Vernacular perceptions of reality are misleading, if UC Berkeley physics professor Raphael Bousso is correct when he speculates that the Universe is more like a hologram, where the third dimension is only an illusion. Says Bousso, "There's a real conflict between the way that we're thinking about the world right now, which is a very local way where everything happens independently in different regions of space and the way that we're going to have to think about it," which may matter less to non-physicists who buy into the third dimension because it's practical and keeps us from going bump in the night. However it's WorldChanging to take an occasional glance behind the curtain and see what the wizards are up to, and Bousso points out that Einstein didn't have a practical use for the special theory of relativity when he discovered it.
If you combine perception-stretching science and technology with practical futurism, you start to get real-world applications.
One organization that seeks to stimulate new thinking about the future is Accelerating Studies Foundation, producers of the annual Accelerating Change conference. Jamais wrote about the 2004 conference and spoke at this year's event. The Accelerating Studies approach to the future looks, not just at how things are changing, but at how fast those changes are happening.

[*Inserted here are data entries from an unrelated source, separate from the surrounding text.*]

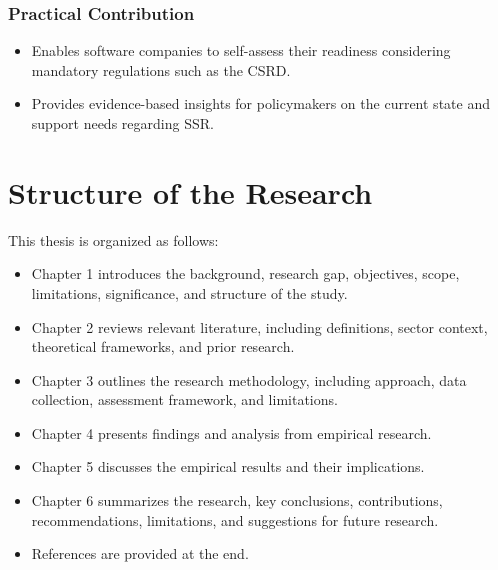 \subsubsection{Practical Contribution}
\begin{itemize}
    \item Enables software companies to self-assess their readiness considering mandatory regulations such as the CSRD.
    \item Provides evidence-based insights for policymakers on the current state and support needs regarding SSR.
\end{itemize}

\section{Structure of the Research}
This thesis is organized as follows:
\begin{itemize}
    \item Chapter 1 introduces the background, research gap, objectives, scope, limitations, significance, and structure of the study.
    \item Chapter 2 reviews relevant literature, including definitions, sector context, theoretical frameworks, and prior research.
    \item Chapter 3 outlines the research methodology, including approach, data collection, assessment framework, and limitations.
    \item Chapter 4 presents findings and analysis from empirical research.
    \item Chapter 5 discusses the empirical results and their implications.
    \item Chapter 6 summarizes the research, key conclusions, contributions, recommendations, limitations, and suggestions for future research.
    \item References are provided at the end.
\end{itemize}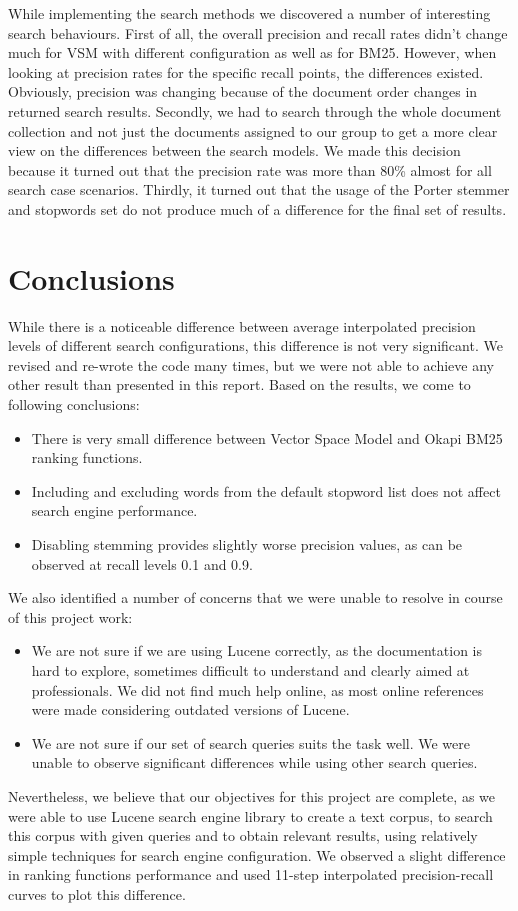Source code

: \documentclass[parskip=full]{aaltoseries}
\begin{document}
While implementing the search methods we discovered a number of interesting search behaviours. First of all, the overall precision and recall rates didn't change much for VSM with different configuration as well as for BM25. However, when looking at precision rates for the specific recall points, the differences existed. Obviously, precision was changing because of the document order changes in returned search results. 
Secondly, we had to search through the whole document collection and not just the documents assigned to our group to get a more clear view on the differences between the search models. We made this decision because it turned out that the precision rate was more than 80\% almost for all search case scenarios. 
Thirdly, it turned out that the usage of the Porter stemmer and stopwords set do not produce much of a difference for the final set of results.  
\chapter{Conclusions}
While there is a noticeable difference between average interpolated precision levels of different search configurations, this difference is not very significant. We revised and re-wrote the code many times, but we were not able to achieve any other result than presented in this report. Based on the results, we come to following conclusions:
\begin{itemize}
\item There is very small difference between Vector Space Model and Okapi BM25 ranking functions.
\item Including and excluding words from the default stopword list does not affect search engine performance.
\item Disabling stemming provides slightly worse precision values, as can be observed at recall levels 0.1 and 0.9.
\end{itemize}
We also identified a number of concerns that we were unable to resolve in course of this project work:
\begin{itemize}
\item We are not sure if we are using Lucene correctly, as the documentation is hard to explore, sometimes difficult to understand and clearly aimed at professionals. We did not find much help online, as most online references were made considering outdated versions of Lucene.
\item We are not sure if our set of search queries suits the task well. We were unable to observe significant differences while using other search queries.
\end{itemize}
Nevertheless, we believe that our objectives for this project are complete, as we were able to use Lucene search engine library to create a text corpus, to search this corpus with given queries and to obtain relevant results, using relatively simple techniques for search engine configuration. We observed a slight difference in ranking functions performance and used 11-step interpolated precision-recall curves to plot this difference.
\end{document}
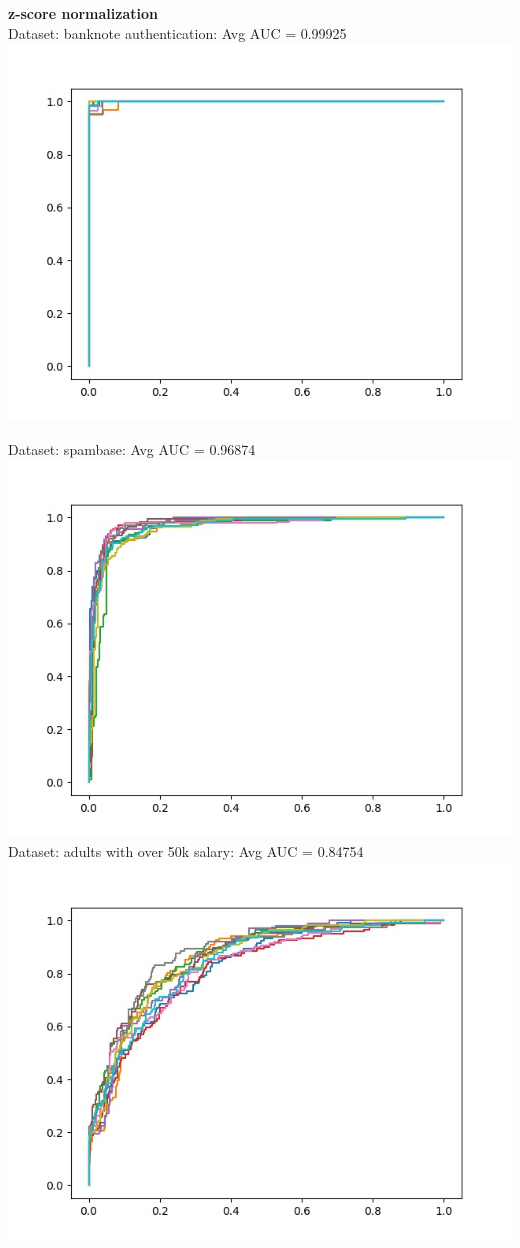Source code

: \documentclass[twoside]{article}
\begin{document}
\textbf{z-score normalization}\\
Dataset: banknote authentication: Avg AUC = 0.99925\\
\includegraphics[scale=0.4]{Plots/Banknote_Z_Score.jpg}

Dataset: spambase: Avg AUC = 0.96874\\
\includegraphics[scale=0.4]{Plots/Spambase_Z_Score.jpg}
\newpage
Dataset: adults with over 50k salary: Avg AUC = 0.84754\\
\includegraphics[scale=0.4]{Plots/Adult_Z_Score.jpg}
\end{document}
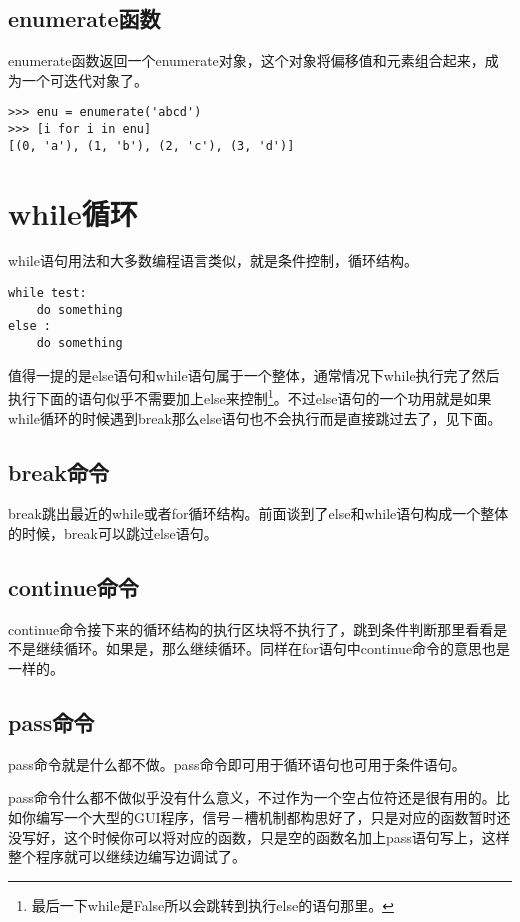 \documentclass[12pt,oneside]{book}
\begin{document}
\begin{common-format}
\subsection{enumerate函数}
enumerate函数返回一个enumerate对象，这个对象将偏移值和元素组合起来，成为一个可迭代对象了。

\begin{Verbatim}
>>> enu = enumerate('abcd')
>>> [i for i in enu]
[(0, 'a'), (1, 'b'), (2, 'c'), (3, 'd')]
\end{Verbatim}


\section{while循环}
while语句用法和大多数编程语言类似，就是条件控制，循环结构。
\begin{Verbatim}
while test:
    do something
else :
    do something
\end{Verbatim}

值得一提的是else语句和while语句属于一个整体，通常情况下while执行完了然后执行下面的语句似乎不需要加上else来控制\footnote{最后一下while是False所以会跳转到执行else的语句那里。}。不过else语句的一个功用就是如果while循环的时候遇到break那么else语句也不会执行而是直接跳过去了，见下面。

\subsection{break命令}
break跳出最近的while或者for循环结构。前面谈到了else和while语句构成一个整体的时候，break可以跳过else语句。

\subsection{continue命令}
continue命令接下来的循环结构的执行区块将不执行了，跳到条件判断那里看看是不是继续循环。如果是，那么继续循环。同样在for语句中continue命令的意思也是一样的。


\subsection{pass命令}
pass命令就是什么都不做。pass命令即可用于循环语句也可用于条件语句。

pass命令什么都不做似乎没有什么意义，不过作为一个空占位符还是很有用的。比如你编写一个大型的GUI程序，信号－槽机制都构思好了，只是对应的函数暂时还没写好，这个时候你可以将对应的函数，只是空的函数名加上pass语句写上，这样整个程序就可以继续边编写边调试了。








\end{common-format}
\end{document}
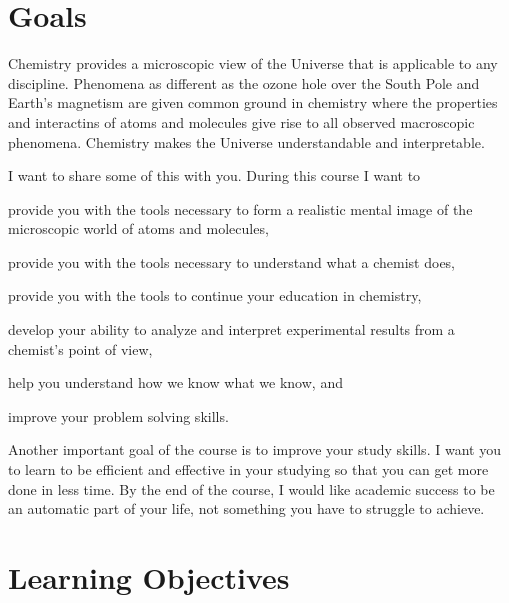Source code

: \documentclass[letterpaper,oneside,onecolumn,11pt,article]{memoir}
\begin{document}

\section{Goals}

Chemistry provides a microscopic view of the Universe that is applicable to any discipline. Phenomena as different as the ozone hole over the South Pole and Earth's magnetism are given common ground in chemistry where the properties and interactins of atoms and molecules give rise to all observed macroscopic phenomena. Chemistry makes the Universe understandable and interpretable. 

I want to share some of this with you. During this course I want to 
\begin{inparaenum}
\item provide you with the tools necessary to form a realistic mental image of the microscopic world of atoms and molecules,
\item provide you with the tools necessary to understand what a chemist does,
\item provide you with the tools to continue your education in chemistry,
\item develop your ability to analyze and interpret experimental results from a chemist's point of view,
\item help you understand how we know what we know, and
\item improve your problem solving skills.
\end{inparaenum}

Another important goal of the course is to improve your study skills. I want you to learn to be efficient and effective in your studying so that you can get more done in less time. By the end of the course, I would like academic success to be an automatic part of your life, not something you have to struggle to achieve. 


\section{Learning Objectives}
\end{document}
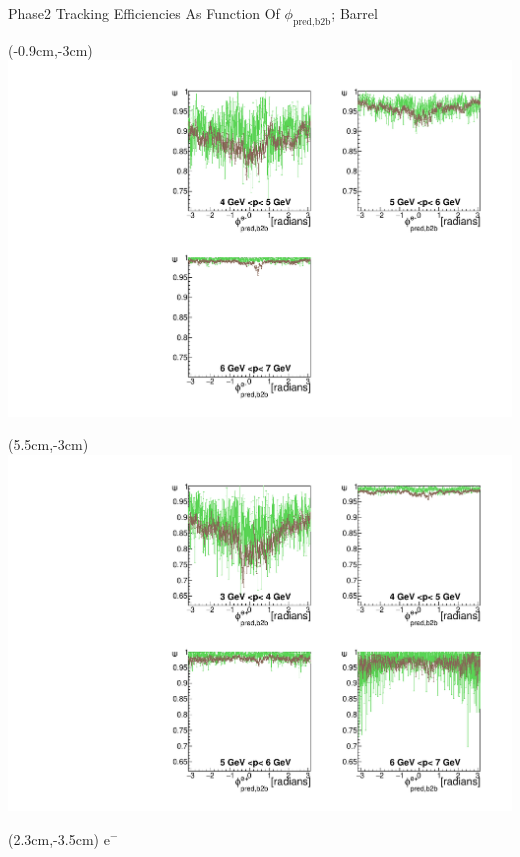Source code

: \documentclass[8pt]{beamer}
\begin{document}
\begin{frame}{Phase2 Tracking Efficiencies As Function Of $\phi_{\textrm{pred,b2b}}$; Barrel}
	
	
	\begin{textblock*}{6.5cm}(-0.9cm,-3cm)
		\includegraphics[width=\textwidth]{VPlots/P2/xPMPhiemBarrel}
	\end{textblock*}
	
	\begin{textblock*}{6.5cm}(5.5cm,-3cm)
		\includegraphics[width=\textwidth]{VPlots/P2/xPMPhiepBarrel}
	\end{textblock*}
	
	
	\begin{textblock*}{2cm}(2.3cm,-3.5cm)
		$\textrm{e}^-$
	\end{textblock*}
	

\end{frame}
\end{document}
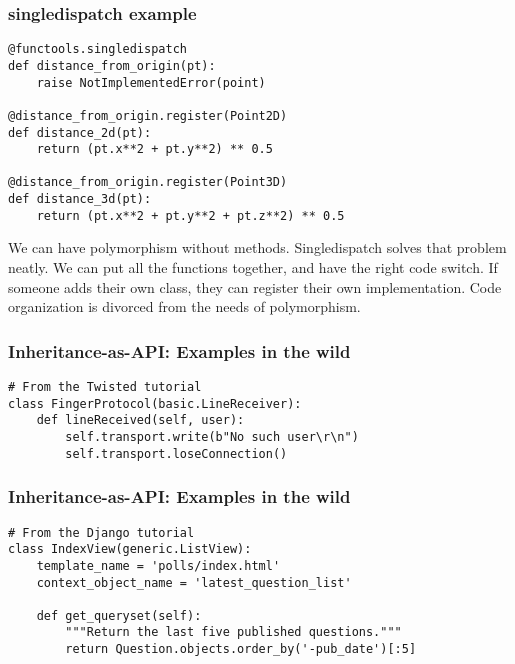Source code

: \documentclass[ignorenonframetext,aspectration=169]{beamer}
\begin{document}
\begin{frame}[fragile]
\frametitle{singledispatch example}

\begin{lstlisting}
@functools.singledispatch
def distance_from_origin(pt):
    raise NotImplementedError(point)

@distance_from_origin.register(Point2D)
def distance_2d(pt):
    return (pt.x**2 + pt.y**2) ** 0.5

@distance_from_origin.register(Point3D)
def distance_3d(pt):
    return (pt.x**2 + pt.y**2 + pt.z**2) ** 0.5
\end{lstlisting}

\end{frame}

We can have polymorphism without methods.
Singledispatch solves that problem neatly.
We can put all the functions together,
and have the right code switch.
If someone adds their own class,
they can register their own implementation.
Code organization is divorced from the needs
of polymorphism.

\begin{frame}[fragile]
\frametitle{Inheritance-as-API: Examples in the wild}

\begin{lstlisting}
# From the Twisted tutorial
class FingerProtocol(basic.LineReceiver):
    def lineReceived(self, user):
        self.transport.write(b"No such user\r\n")
        self.transport.loseConnection()
\end{lstlisting}

\end{frame}

\begin{frame}[fragile]
\frametitle{Inheritance-as-API: Examples in the wild}

\begin{lstlisting}
# From the Django tutorial
class IndexView(generic.ListView):
    template_name = 'polls/index.html'
    context_object_name = 'latest_question_list'

    def get_queryset(self):
        """Return the last five published questions."""
        return Question.objects.order_by('-pub_date')[:5]
\end{lstlisting}

\end{frame}
\end{document}
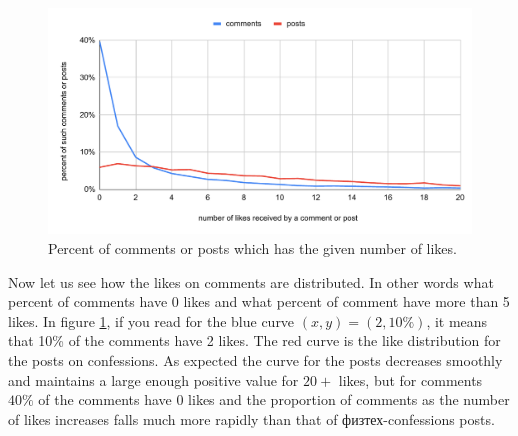 \documentclass[
	11pt
] {article}
\begin{document}
	\begin{figure}[H]
		\centering
		\includegraphics[width=1\textwidth]{fig-proportion-of-posts-or-comments-with-certain-likes}
		\caption{Percent of comments or posts which has the given number of likes.}
		\label{fig-proportion-of-posts-or-comments-with-certain-likes}
	\end{figure}
	Now let us see how the likes on comments are distributed. In other words what percent of comments have 0 likes and what percent of comment have more than 5 likes. In figure \ref{fig-proportion-of-posts-or-comments-with-certain-likes}, if you read for the blue curve $(x, y) = (2, 10\%)$, it means that \num{10}\% of the comments have \num{2} likes. The red curve is the like distribution for the posts on confessions. As expected the curve for the posts decreases smoothly and maintains a large enough positive value for $\num{20} + $ likes, but for comments $\num{40}\%$ of the comments have 0 likes and the proportion of comments as the number of likes increases falls much more rapidly than that of физтех-confessions posts.
\end{document}

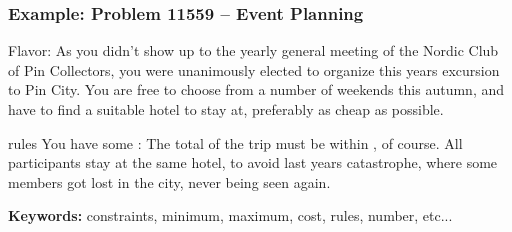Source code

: \begin{frame}
  \frametitle{Example: Problem 11559 -- Event Planning}

  {\smaller
  \begin{alertblock}{Flavor:}
    As you didn't show up to the yearly general meeting of the Nordic
    Club of Pin Collectors, you were unanimously elected to organize
    this years excursion to Pin City.  You are free to choose from a
    number of weekends this autumn, and have to find a suitable hotel
    to stay at, preferably as cheap as possible.
  \end{alertblock}

  \begin{exampleblock}{rules}
    You have some : The total
     of the trip must be within
    , of course. All participants
     stay at the same hotel, to avoid last years
    catastrophe, where some members got lost in the city, never being seen
    again.
  \end{exampleblock}}

  \bigskip

  {\bf Keywords:} constraints, minimum, maximum, cost, rules, number,
  etc...
\end{frame}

The organization promotes Acceleration and Development Studies (ADS), which will "allow for better human forecasting of predictable social and technological development, for better scenario planning for unpredictable social and technological evolution, and for better ways of discriminating between predictable developmental and unpredictable evolutionary processes." Though perhaps instead of focusing on forecasting and prediction we should, as my friend Derek Woodgate of Futures Lab often says, identify possibilities, and then from those create rather than predict the future. That way we get the future we want, not the future we fear.
One project created to expand our thinking about the future and our relationship to it is Clock of the Long Now, which is the subject of an article in the current issue of Discover. Danny Hillis envisioned the clock as an object that would stretch our conceptual thinking about time, so that we see ourselves as part of the "Long Now", which places us in the center of 20 millennia. With what result? A couple of spinoffs:
I've been going cross-eyed looking at Danny Hillis's new clock - it's pretty cool. Got it off BoingBoing a few days ago. Even Neal Stephenson was there in a flickr pool!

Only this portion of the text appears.